🤖 AI Summary
This work addresses the scarcity of high-quality, physically feasible, and transferable motion data that hinders locomotion learning in humanoid robots, exacerbated by mismatches between human demonstrations and robot morphology, low fidelity of open-source datasets, and insufficient physical realism in simulated trajectories. To overcome these challenges, the authors propose a data-centric, end-to-end training and deployment framework that integrates cleaning and alignment of multi-source heterogeneous motion data, real-to-sim dynamical adaptation, adversarial motion prior (AMP)-based reinforcement learning, and an efficient sim-to-real transfer strategy.
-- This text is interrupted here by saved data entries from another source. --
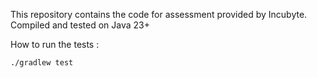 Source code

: This repository contains the code for assessment provided by Incubyte.
Compiled and tested on Java 23+

How to run the tests : 

```
./gradlew test

```
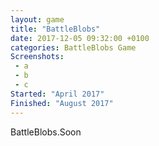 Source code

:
 ```yaml
---
layout: game
title: "BattleBlobs"
date: 2017-12-05 09:32:00 +0100
categories: BattleBlobs Game
Screenshots:
 - a
 - b
 - c
Started: "April 2017"
Finished: "August 2017"
---
```


BattleBlobs.Soon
The approach enables natural and stable locomotion control on the Booster T1 platform and demonstrates strong cross-platform generalization on the K1 robot, significantly enhancing policy feasibility, naturalness, and transferability.
📝 Abstract
Humanoid robot motion learning requires not only task-oriented control policies but also physically feasible and natural behaviors that can be transferred to real robots. However, robot-feasible motion data are often scarce: raw human demonstrations may be incompatible with the robot morphology, open-source clips vary in quality, and simulation-collected robot trajectories still require feasibility checking. To address these challenges, we propose a data-centric training and deployment pipeline that integrates motion data curation, real-to-sim model adaptation, AMP-based reinforcement learning, and sim-to-real deployment. We validate the framework on the Booster T1 robot and further provide preliminary cross-platform validation on Booster K1.